Stored data -
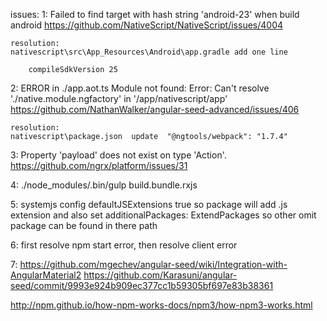 issues:
  1: Failed to find target with hash string 'android-23' when build android
    https://github.com/NativeScript/NativeScript/issues/4004

    resolution:
    nativescript\src\App_Resources\Android\app.gradle add one line

        compileSdkVersion 25

  2: ERROR in ./app.aot.ts Module not found: Error: Can't resolve './native.module.ngfactory' in '/app/nativescript/app'
    https://github.com/NathanWalker/angular-seed-advanced/issues/406

    resolution:
    nativescript\package.json  update  "@ngtools/webpack": "1.7.4"

  3: Property 'payload' does not exist on type 'Action'.
    https://github.com/ngrx/platform/issues/31

  4: ./node_modules/.bin/gulp build.bundle.rxjs

  5: systemjs config defaultJSExtensions true so package will add .js extension and also set additionalPackages: ExtendPackages so other omit package can be found in there path

  6: first resolve npm start error, then resolve client error

  7: https://github.com/mgechev/angular-seed/wiki/Integration-with-AngularMaterial2
    https://github.com/Karasuni/angular-seed/commit/9993e924b909ec377cc1b59305bf697e83b38361

http://npm.github.io/how-npm-works-docs/npm3/how-npm3-works.html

WORK TO COMPLETE - The expected output is the run of lines from the one holding "compileSdkVersion 25" to the last line of the entries above, each reproduced character for character.

SOLUTION TO THIS PROBLEM -
        compileSdkVersion 25

  2: ERROR in ./app.aot.ts Module not found: Error: Can't resolve './native.module.ngfactory' in '/app/nativescript/app'
    https://github.com/NathanWalker/angular-seed-advanced/issues/406

    resolution:
    nativescript\package.json  update  "@ngtools/webpack": "1.7.4"

  3: Property 'payload' does not exist on type 'Action'.
    https://github.com/ngrx/platform/issues/31

  4: ./node_modules/.bin/gulp build.bundle.rxjs

  5: systemjs config defaultJSExtensions true so package will add .js extension and also set additionalPackages: ExtendPackages so other omit package can be found in there path

  6: first resolve npm start error, then resolve client error

  7: https://github.com/mgechev/angular-seed/wiki/Integration-with-AngularMaterial2
    https://github.com/Karasuni/angular-seed/commit/9993e924b909ec377cc1b59305bf697e83b38361

http://npm.github.io/how-npm-works-docs/npm3/how-npm3-works.html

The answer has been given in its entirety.